The importance of CO2 capture to curb climate change

Climate change is one of the greatest global challenges of our time. To prevent global average temperatures from rising by more than 2 degrees above pre-industrial levels, as set out in the Paris Agreement, it is crucial to reduce greenhouse gas emissions such as CO2. However, the transition to completely clean energy sources is slow, and the burning of fossil fuels remains a major source of energy. In this context, the CO2 capture emerges as a viable solution to mitigate emissions while moving towards a more sustainable energy model.

To stabilize the concentration of CO2 in the atmosphere and avoid serious climate impacts, it is imperative not only to reduce emissions, but also capture and store the CO2 emittedThis article explores how CO2 is intended to be captured, transported and stored, a field in which scientist Edward Rubin has played a crucial role.

CO2 Capture and Edward Rubin

Edward Rubin is one of the leading figures in the field of CO2 capture. From Carnegie Mellon University in the United States, he has dedicated his career to researching and developing technologies for the capture, transport and storage of CO2 emitted by power plants that burn fossil fuels. Not only is he the author of multiple studies in this field, but he has also headed IPCC reports on these technologies.

Rubin points out that most climate models exploring future scenarios do not contemplate drastic reductions in CO2 emissions without including the capture and geological storage of this gas. Despite efforts to increase the use of renewable energy, a rapid transition to a zero-emissions future is not feasible without these auxiliary technologies.

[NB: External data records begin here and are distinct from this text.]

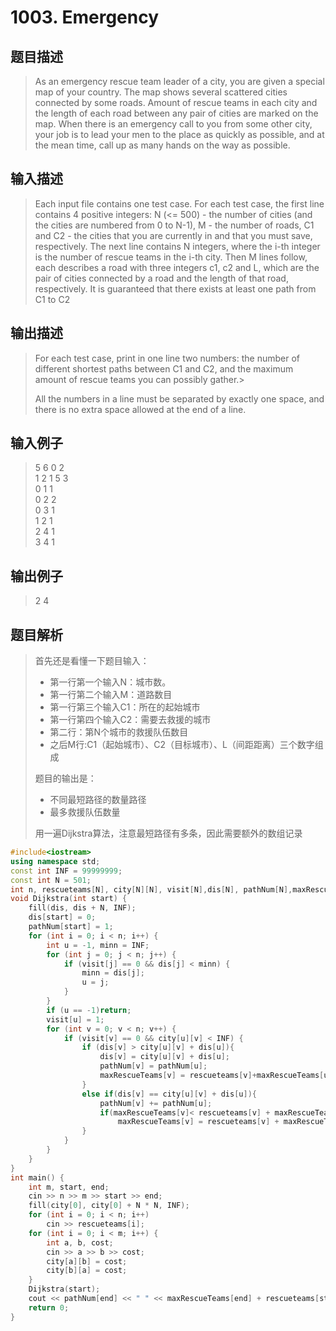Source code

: # 1003. Emergency

## 题目描述

> As an emergency rescue team leader of a city, you are given a special map of your country. The map shows several scattered cities connected by some roads. Amount of rescue teams in each city and the length of each road between any pair of cities are marked on the map. When there is an emergency call to you from some other city, your job is to lead your men to the place as quickly as possible, and at the mean time, call up as many hands on the way as possible.

## 输入描述

> Each input file contains one test case. For each test case, the first line contains 4 positive integers: N (<= 500) - the number of cities (and the cities are numbered from 0 to N-1), M - the number of roads, C1 and C2 - the cities that you are currently in and that you must save, respectively. The next line contains N integers, where the i-th integer is the number of rescue teams in the i-th city. Then M lines follow, each describes a road with three integers c1, c2 and L, which are the pair of cities connected by a road and the length of that road, respectively. It is guaranteed that there exists at least one path from C1 to C2

## 输出描述

> For each test case, print in one line two numbers: the number of different shortest paths between C1 and C2, and the maximum amount of rescue teams you can possibly gather.>
> 
>All the numbers in a line must be separated by exactly one space, and there is no extra space allowed at the end of a line.

## 输入例子

> 5 6 0 2  
1 2 1 5 3  
0 1 1  
0 2 2  
0 3 1  
1 2 1  
2 4 1  
3 4 1

## 输出例子

> 2 4

## 题目解析

>首先还是看懂一下题目输入：
>
>- 第一行第一个输入N：城市数。
>- 第一行第二个输入M：道路数目
>- 第一行第三个输入C1：所在的起始城市
>- 第一行第四个输入C2：需要去救援的城市
>- 第二行：第N个城市的救援队伍数目
>- 之后M行:C1（起始城市）、C2（目标城市）、L（间距距离）三个数字组成
>
>题目的输出是：
>
>- 不同最短路径的数量路径
>- 最多救援队伍数量
>
> 用一遍Dijkstra算法，注意最短路径有多条，因此需要额外的数组记录

```C++
#include<iostream>
using namespace std;
const int INF = 99999999;
const int N = 501;
int n, rescueteams[N], city[N][N], visit[N],dis[N], pathNum[N],maxRescueTeams[N];
void Dijkstra(int start) {
	fill(dis, dis + N, INF);
	dis[start] = 0;
	pathNum[start] = 1;
	for (int i = 0; i < n; i++) {
		int u = -1, minn = INF;
		for (int j = 0; j < n; j++) {
			if (visit[j] == 0 && dis[j] < minn) {
				minn = dis[j];
				u = j;
			}
		}
		if (u == -1)return;
		visit[u] = 1;
		for (int v = 0; v < n; v++) {
			if (visit[v] == 0 && city[u][v] < INF) {
				if (dis[v] > city[u][v] + dis[u]){
					dis[v] = city[u][v] + dis[u];
					pathNum[v] = pathNum[u];
					maxRescueTeams[v] = rescueteams[v]+maxRescueTeams[u];
				}
				else if(dis[v] == city[u][v] + dis[u]){
					pathNum[v] += pathNum[u];
					if(maxRescueTeams[v]< rescueteams[v] + maxRescueTeams[u])
						maxRescueTeams[v] = rescueteams[v] + maxRescueTeams[u];
				}
			}
		}
	}
}
int main() {
	int m, start, end;
	cin >> n >> m >> start >> end;
	fill(city[0], city[0] + N * N, INF);
	for (int i = 0; i < n; i++)
		cin >> rescueteams[i];
	for (int i = 0; i < m; i++) {
		int a, b, cost;
		cin >> a >> b >> cost;
		city[a][b] = cost;
		city[b][a] = cost;
	}
	Dijkstra(start);
	cout << pathNum[end] << " " << maxRescueTeams[end] + rescueteams[start];
	return 0;
}
```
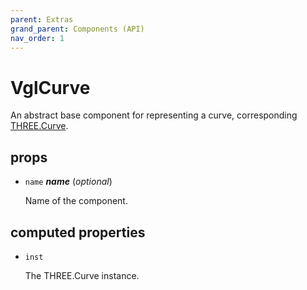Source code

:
 ```yaml
---
parent: Extras
grand_parent: Components (API)
nav_order: 1
---
```

# VglCurve

An abstract base component for representing a curve, corresponding
[THREE.Curve](https://threejs.org/docs/index.html#api/extras/core/Curve). 

## props 

- `name` ***name*** (*optional*) 

  Name of the component. 

## computed properties 

- `inst` 

  The THREE.Curve instance. 

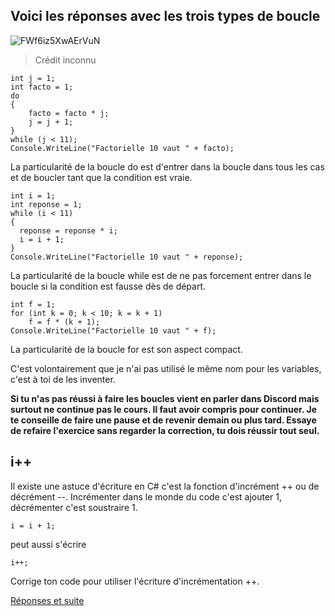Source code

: ## Voici les réponses avec les trois types de boucle
![FWf6iz5XwAErVuN](https://user-images.githubusercontent.com/802089/176840153-a1f3414e-d8bb-4e25-ae5d-be6ddff9ebde.jpg)
> Crédit inconnu

```
int j = 1;
int facto = 1;
do
{
    facto = facto * j;
    j = j + 1;
}
while (j < 11);
Console.WriteLine("Factorielle 10 vaut " + facto);
```
La particularité de la boucle do est d'entrer dans la boucle dans tous les cas et de boucler tant que la condition est vraie.
```
int i = 1;
int reponse = 1;
while (i < 11)
{
  reponse = reponse * i;
  i = i + 1;
}
Console.WriteLine("Factorielle 10 vaut " + reponse);
```
La particularité de la boucle while est de ne pas forcement entrer dans le boucle si la condition est fausse dès de départ.
```
int f = 1;
for (int k = 0; k < 10; k = k + 1)
    f = f * (k + 1);
Console.WriteLine("Factorielle 10 vaut " + f);
```
La particularité de la boucle for est son aspect compact.

C'est volontairement que je n'ai pas utilisé le même nom pour les variables, c'est à toi de les inventer.

**Si tu n'as pas réussi à faire les boucles vient en parler dans Discord mais surtout ne continue pas le cours. Il faut avoir compris pour continuer. Je te conseille de faire une pause et de revenir demain ou plus tard. Essaye de refaire l'exercice sans regarder la correction, tu dois réussir tout seul.**

## i++
Il existe une astuce d'écriture en C# c'est la fonction d'incrément ++ ou de décrément --. Incrémenter dans le monde du code c'est ajouter 1, décrémenter c'est soustraire 1.
```
i = i + 1;
```
peut aussi s'écrire
```
i++;
```

Corrige ton code pour utiliser l'écriture d'incrémentation ++.

[Réponses et suite](04_03_TP.md)
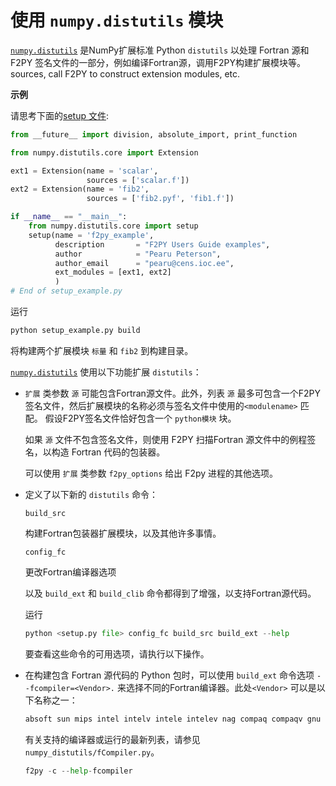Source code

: # 使用 ``numpy.distutils`` 模块

[``numpy.distutils``](https://numpy.org/devdocs/reference/distutils.html#module-numpy.distutils) 
是NumPy扩展标准 Python ``distutils`` 以处理 Fortran 源和 F2PY 签名文件的一部分，例如编译Fortran源，调用F2PY构建扩展模块等。
sources, call F2PY to construct extension modules, etc.

**示例**

请思考下面的[setup 文件](setup_example.py):

``` python
from __future__ import division, absolute_import, print_function

from numpy.distutils.core import Extension

ext1 = Extension(name = 'scalar',
                 sources = ['scalar.f'])
ext2 = Extension(name = 'fib2',
                 sources = ['fib2.pyf', 'fib1.f'])

if __name__ == "__main__":
    from numpy.distutils.core import setup
    setup(name = 'f2py_example',
          description       = "F2PY Users Guide examples",
          author            = "Pearu Peterson",
          author_email      = "pearu@cens.ioc.ee",
          ext_modules = [ext1, ext2]
          )
# End of setup_example.py
```

运行

``` python
python setup_example.py build
```

将构建两个扩展模块 ``标量`` 和 ``fib2`` 到构建目录。

[``numpy.distutils``](https://numpy.org/devdocs/reference/distutils.html#module-numpy.distutils)
使用以下功能扩展 ``distutils``：

- ``扩展`` 类参数 ``源`` 可能包含Fortran源文件。此外，列表 ``源`` 最多可包含一个F2PY签名文件，然后扩展模块的名称必须与签名文件中使用的``<modulename>`` 匹配。 假设F2PY签名文件恰好包含一个 ``python模块`` 块。

    如果 ``源`` 文件不包含签名文件，则使用 F2PY 扫描Fortran  源文件中的例程签名，以构造 Fortran 代码的包装器。

    可以使用 ``扩展`` 类参数 ``f2py_options`` 给出 F2py 进程的其他选项。
    
- 定义了以下新的 ``distutils`` 命令：

  ``build_src``

    构建Fortran包装器扩展模块，以及其他许多事情。

  ``config_fc``

    更改Fortran编译器选项

  以及 ``build_ext`` 和 ``build_clib`` 命令都得到了增强，以支持Fortran源代码。

  运行

  ``` python
  python <setup.py file> config_fc build_src build_ext --help
  ```

  要查看这些命令的可用选项，请执行以下操作。

- 在构建包含 Fortran 源代码的 Python 包时，可以使用 ``build_ext`` 命令选项 ``--fcompiler=<Vendor>.`` 来选择不同的Fortran编译器。此处``<Vendor>`` 可以是以下名称之一：

  ``` python
  absoft sun mips intel intelv intele intelev nag compaq compaqv gnu vast pg hpux
  ```

  有关支持的编译器或运行的最新列表，请参见 ``numpy_distutils/fCompiler.py``。

  ``` python
  f2py -c --help-fcompiler
  ```
  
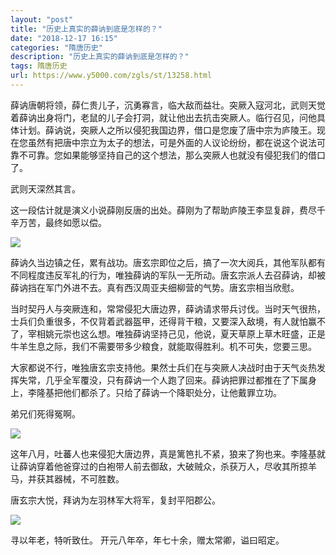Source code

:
 ```yaml
---
layout: "post"
title: "历史上真实的薛讷到底是怎样的？"
date: "2018-12-17 16:15"
categories: "隋唐历史"
description: "历史上真实的薛讷到底是怎样的？"
tags: 隋唐历史
url: https://www.y5000.com/zgls/st/13258.html
---
```






薛讷唐朝将领，薛仁贵儿子，沉勇寡言，临大敌而益壮。突厥入寇河北，武则天觉着薛讷出身将门，老鼠的儿子会打洞，就让他出去抗击突厥人。临行召见，问他具体计划。薛讷说，突厥人之所以侵犯我国边界，借口是您废了唐中宗为庐陵王。现在您虽然有把唐中宗立为太子的想法，可是外面的人议论纷纷，都在说这个说法可靠不可靠。您如果能够坚持自己的这个想法，那么突厥人也就没有侵犯我们的借口了。

武则天深然其言。

这一段估计就是演义小说薛刚反唐的出处。薛刚为了帮助庐陵王李显复辟，费尽千辛万苦，最终如愿以偿。

![](https://img.y5000.com/uploads/allimg/170213/145335M08-0.jpg)

薛讷久当边镇之任，累有战功。唐玄宗即位之后，搞了一次大阅兵，其他军队都有不同程度违反军礼的行为，唯独薛讷的军队一无所动。唐玄宗派人去召薛讷，却被薛讷挡在军门外进不去。真有西汉周亚夫细柳营的气势。唐玄宗相当欣慰。

当时契丹人与突厥连和，常常侵犯大唐边界，薛讷请求带兵讨伐。当时天气很热，士兵们负重很多，不仅背着武器盔甲，还得背干粮，又要深入敌境，有人就怕赢不了，宰相姚元崇也这么想。唯独薛讷坚持己见，他说，夏天草原上草木旺盛，正是牛羊生息之际，我们不需要带多少粮食，就能取得胜利。机不可失，您要三思。

大家都说不行，唯独唐玄宗支持他。果然士兵们在与突厥人决战时由于天气炎热发挥失常，几乎全军覆没，只有薛讷一个人跑了回来。薛讷把罪过都推在了下属身上，李隆基把他们都杀了。只给了薛讷一个降职处分，让他戴罪立功。

弟兄们死得冤啊。

![](https://img.y5000.com/uploads/allimg/170213/14533514O-1.jpg)

这年八月，吐蕃人也来侵犯大唐边界，真是篱笆扎不紧，狼来了狗也来。李隆基就让薛讷穿着他爸穿过的白袍带人前去御敌，大破贼众，杀获万人，尽收其所掠羊马，并获其器械，不可胜数。

唐玄宗大悦，拜讷为左羽林军大将军，复封平阳郡公。

![](https://img.y5000.com/uploads/allimg/170213/1453355W0-2.jpg)

寻以年老，特听致仕。 开元八年卒，年七十余，赠太常卿，谥曰昭定。
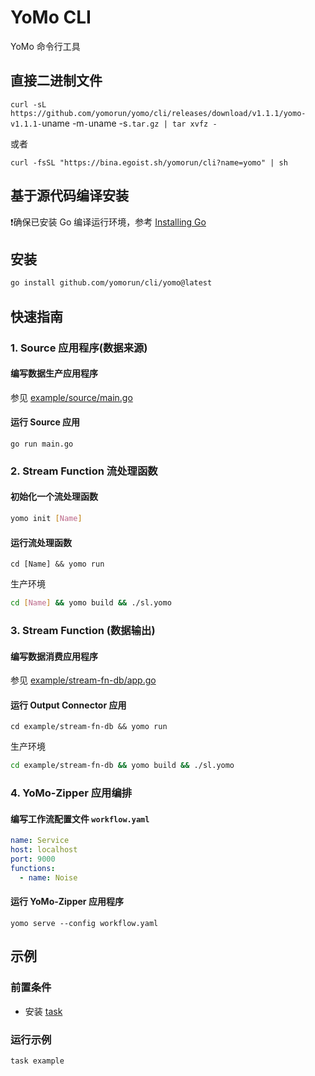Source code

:# YoMo CLI

YoMo 命令行工具

## 直接二进制文件

`curl -sL https://github.com/yomorun/yomo/cli/releases/download/v1.1.1/yomo-v1.1.1-`uname -m`-`uname -s`.tar.gz | tar xvfz -`

或者

`curl -fsSL "https://bina.egoist.sh/yomorun/cli?name=yomo" | sh`

## 基于源代码编译安装

❗️确保已安装 Go 编译运行环境，参考 [Installing Go](https://golang.org/doc/install)

## 安装
```sh
go install github.com/yomorun/cli/yomo@latest
```

## 快速指南

### 1. Source 应用程序(数据来源)
#### 编写数据生产应用程序
参见 [example/source/main.go](example/source/main.go)

#### 运行 Source 应用

```
go run main.go
```

### 2. Stream Function 流处理函数
#### 初始化一个流处理函数 

```sh
yomo init [Name]
```

#### 运行流处理函数

```shell
cd [Name] && yomo run
```
生产环境
```sh
cd [Name] && yomo build && ./sl.yomo
```

### 3. Stream Function (数据输出)
#### 编写数据消费应用程序
参见 [example/stream-fn-db/app.go](example/stream-fn-db/app.go)

#### 运行 Output Connector 应用

```shell
cd example/stream-fn-db && yomo run
```
生产环境
```sh
cd example/stream-fn-db && yomo build && ./sl.yomo
```

### 4. YoMo-Zipper 应用编排
#### 编写工作流配置文件 `workflow.yaml`

```yaml
name: Service
host: localhost
port: 9000
functions:
  - name: Noise
```

#### 运行 YoMo-Zipper 应用程序

```shell
yomo serve --config workflow.yaml
```

## 示例

### 前置条件
- 安装 [task](https://taskfile.dev/#/installation)

### 运行示例

```shell
task example
```

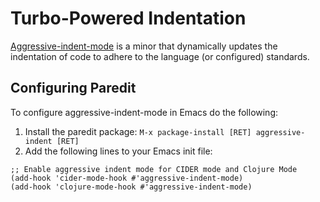 # Turbo-Powered Indentation

[Aggressive-indent-mode](https://github.com/Malabarba/aggressive-indent-mode) is a minor that dynamically updates the indentation of code to adhere to the language (or configured) standards.

## Configuring Paredit

To configure aggressive-indent-mode in Emacs do the following:

1. Install the paredit package: `M-x package-install [RET] aggressive-indent [RET]`
2. Add the following lines to your Emacs init file:

```
;; Enable aggressive indent mode for CIDER mode and Clojure Mode
(add-hook 'cider-mode-hook #'aggressive-indent-mode)
(add-hook 'clojure-mode-hook #'aggressive-indent-mode)
```


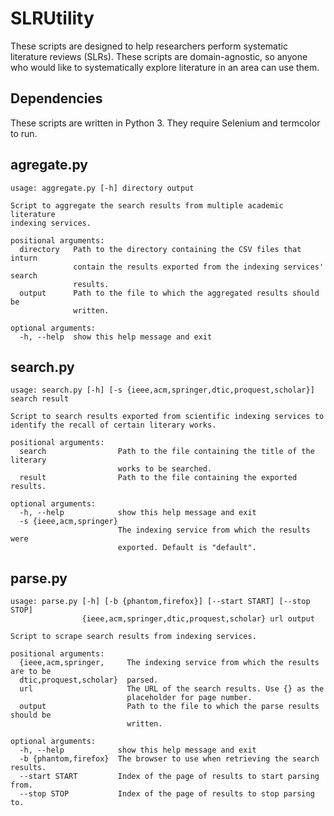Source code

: # SLRUtility
These scripts are designed to help researchers perform systematic literature reviews (SLRs). These scripts are domain-agnostic, so anyone who would like to systematically explore literature in an area can use them.

## Dependencies

These scripts are written in Python 3. They require Selenium and termcolor to run.

## agregate.py

```
usage: aggregate.py [-h] directory output

Script to aggregate the search results from multiple academic literature
indexing services.

positional arguments:
  directory   Path to the directory containing the CSV files that inturn
              contain the results exported from the indexing services' search
              results.
  output      Path to the file to which the aggregated results should be
              written.

optional arguments:
  -h, --help  show this help message and exit
```

## search.py

```
usage: search.py [-h] [-s {ieee,acm,springer,dtic,proquest,scholar}] search result

Script to search results exported from scientific indexing services to
identify the recall of certain literary works.

positional arguments:
  search                Path to the file containing the title of the literary
                        works to be searched.
  result                Path to the file containing the exported results.

optional arguments:
  -h, --help            show this help message and exit
  -s {ieee,acm,springer}
                        The indexing service from which the results were
                        exported. Default is "default".
```

## parse.py

```
usage: parse.py [-h] [-b {phantom,firefox}] [--start START] [--stop STOP]
                {ieee,acm,springer,dtic,proquest,scholar} url output

Script to scrape search results from indexing services.

positional arguments:
  {ieee,acm,springer,     The indexing service from which the results are to be
  dtic,proquest,scholar}  parsed.
  url                     The URL of the search results. Use {} as the
                          placeholder for page number.
  output                  Path to the file to which the parse results should be
                          written.

optional arguments:
  -h, --help            show this help message and exit
  -b {phantom,firefox}  The browser to use when retrieving the search results.
  --start START         Index of the page of results to start parsing from.
  --stop STOP           Index of the page of results to stop parsing to.
```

A solution to gas emissions

An immediate phase-out of all fossil fuels is not a realistic option. As global energy demand continues to rise, it is necessary to look for alternatives hybrid solutions that include both increased penetration of renewable energy and technologies to capture carbon dioxide. Solar and wind energy have great potential, but their deployment and expansion are not advancing fast enough to meet the 80% emissions reduction targets by 2050. According to Rubin, the world is still heavily dependent on fossil fuels, and is likely to remain that way for the foreseeable future.

“We live in a world addicted to fossil fuels, where it is very difficult to wean society off them despite the seriousness of climate change.”

Knowledge of the carbon cycle has advanced sufficiently to enable technologies to capture, store and reuse CO2 on a large scale. However, the widespread implementation of these solutions requires effective regulation and an appropriate investment framework.

“A decade ago, there were anticipatory investments, but as the prospect of strong political action faded, the pace of investment declined.”

In the European Union, one of the most ambitious projects for CO2 capture was funded in Spain. The European Commission allocated 180 million euros to a capture and storage project at the Endesa plant in Compostilla (Cubillos de Sil, León), which was interrupted in 2013 due to the drop in the prices of emission rights.

Need for appropriate legislation

The impact of appropriate legislation on the development and adoption of CO2 capture technologies cannot be underestimated. Regulatory regimes that penalise uncaptured emissions could dramatically increase the adoption of these technologies worldwide. A clear example is in vehicle regulations, where catalytic converters reduce emissions of toxic gases. Similarly, legislation mandating CO2 capture would be crucial.

Rubin says there are no scientific or technological barriers to massive CO2 capture. The main difficulty is economic and political, and points to the lack of deterrence regarding emissions that are not captured. Capturing CO2 consumes energy, but if fines or strict restrictions were imposed on uncaptured emissions, capture would inevitably be encouraged.”

Other technologies for CO2 capture

In addition to direct underground storage, innovative new technologies are being developed to use captured CO2 in a variety of ways:

• fuel production: Research is underway into the production of synthetic fuels from CO2. These could replace fossil fuels in sectors such as aviation.
• Construction materials: CO2 can be reused in the manufacture of materials such as cement, where part of the gas can be permanently trapped.
• Agriculture and food: Uses in food production, especially in greenhouse crops, are also being explored.

More and more projects around the world are advancing in the research and development of these technologies. A relevant example is the project Carbfix in Iceland, which implements accelerated mineralization of CO2, converting it into solid rock, ensuring its permanent storage.

Another promising development is the use of biogas and biomethane, which allows the capture of methane (CH4), another powerful greenhouse gas. Through these processes, methane is converted into renewable energy, in addition to capturing the associated CO2.

The large-scale implementation of these technologies could provide additional solutions, not only to reduce emissions, but to mitigate climate change through the sequestration and responsible use of greenhouse gases.

The great diversity of emerging technologies shows that CO2 capture is not a single solution, but part of a set of actions that collectively can help us combat climate change. Without a doubt, CO2 capture It is a key piece to complement renewable energies in the effort to curb global warming.